Back on the path again and the end of our Nan Madol adventure.



This tree reminded me of the Ents of Middle Earth.



Doug may not be able to hear very well, but his eyesight is still great for spotting the little guys. Check out this neon blue tail.



The boys replacing precious fluids after the hike.



These two little girls are doing  just what I would like to be doing after all the sweat and mud. Not to worry. Next stop Keporohi Falls.



The flora along the path to the falls was beautiful. Someone had taken the time to plant lots of flowers.



As usual, Doug was the first one there.. …. and, the first one in.



The water was perfect. Just what we needed after a trek through the forest and mangrove marshes.

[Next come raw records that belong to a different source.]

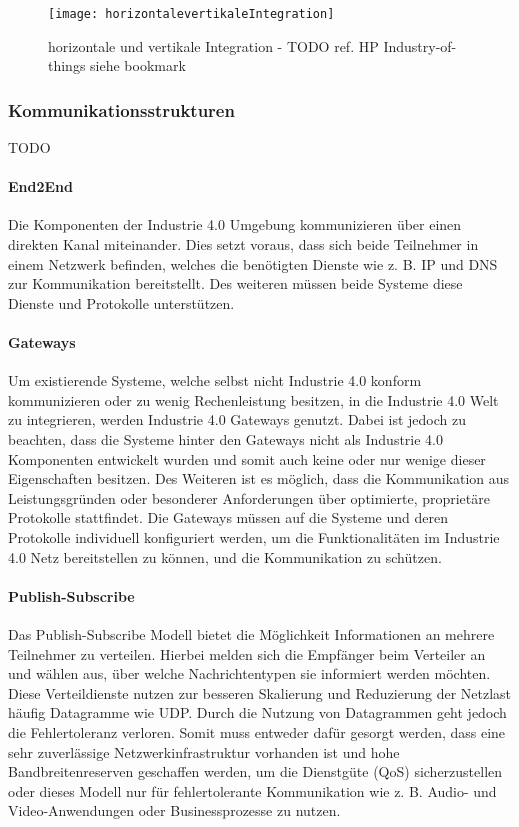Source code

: \begin{figure}[h]
  \centering
  \texttt{[image: horizontalevertikaleIntegration]}
  \caption{horizontale und vertikale Integration - TODO ref. HP Industry-of-things siehe bookmark}
  \label{Kap2:horizontale und vertikale Integration}
\end{figure}

\clearpage

\subsubsection{Kommunikationsstrukturen}
\label{Grundlagen:Kommunikationsstrukturen}
TODO

\paragraph{End2End}
\label{Grundlagen:End2End}
Die Komponenten der Industrie 4.0 Umgebung kommunizieren über einen direkten Kanal miteinander. Dies setzt voraus, dass sich beide Teilnehmer in einem Netzwerk befinden, welches die benötigten Dienste wie z. B. \ac{IP} und \ac{DNS} zur Kommunikation bereitstellt. Des weiteren müssen beide Systeme diese Dienste und Protokolle unterstützen.

\paragraph{Gateways}
Um existierende Systeme, welche selbst nicht Industrie 4.0 konform kommunizieren oder zu wenig Rechenleistung besitzen, in die Industrie 4.0 Welt zu integrieren, werden Industrie 4.0 Gateways genutzt. Dabei ist jedoch zu beachten, dass die Systeme hinter den Gateways nicht als Industrie 4.0 Komponenten entwickelt wurden und somit auch keine oder nur wenige dieser Eigenschaften besitzen. Des Weiteren ist es möglich, dass die Kommunikation aus Leistungsgründen oder besonderer Anforderungen über optimierte, proprietäre Protokolle stattfindet. Die Gateways müssen auf die Systeme und deren Protokolle individuell konfiguriert werden, um die Funktionalitäten im Industrie 4.0 Netz bereitstellen zu können, und die Kommunikation zu schützen.

\paragraph{Publish-Subscribe}
\label{Grundlagen:Publish-Subscribe}
Das Publish-Subscribe Modell bietet die Möglichkeit Informationen an mehrere Teilnehmer zu verteilen. Hierbei melden sich die Empfänger beim Verteiler an und wählen aus, über welche Nachrichtentypen sie informiert werden möchten. Diese Verteildienste nutzen zur besseren Skalierung und Reduzierung der Netzlast häufig Datagramme wie \ac{UDP}. Durch die Nutzung von Datagrammen geht jedoch die Fehlertoleranz verloren. Somit muss entweder dafür gesorgt werden, dass eine sehr zuverlässige Netzwerkinfrastruktur vorhanden ist und hohe Bandbreitenreserven geschaffen werden, um die Dienstgüte (\ac{QoS}) sicherzustellen oder dieses Modell nur für fehlertolerante Kommunikation wie z. B. Audio- und Video-Anwendungen oder Businessprozesse zu nutzen.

I have to stop a minute and give a thanks to Dave and Linda for all their photos posted here of me. If it weren’t for them I would still be the one behind the lens and never in the picture.






It was a wonderful adventure. Here are a few more flower pics. Dave, Linda and I are all shutterbugs and seemed to be pulling the car over for flower shots constantly. It really is a beautiful island.




  1. Great photos—My husband and I were at Nan Madol and Keporohi Falls in 1974 on a diving drip through Micronesia from our home on Kwajalein. Loved seeing the ruins again and from a different perspective. It was lush in ’74 and much overgrown from these photos. Thanks for publishing—I loved remembering!

  2. Hello from Germany,

    some years ago I visited Nan Madol. And I went there by foot through the jungle and the channels of Temwen; a walk of about 5 Kilometers, because I couldn’t get back to the shore due to the thick mangroves. A never ending walk in the hot sun, and the big stingrays frightened me. It was a thrilling and exhausting adventure that I will never forget. So now I am happy to see that someone else made the same straining walk and can understand my feelings on my trip to the ruins of Nan Madol.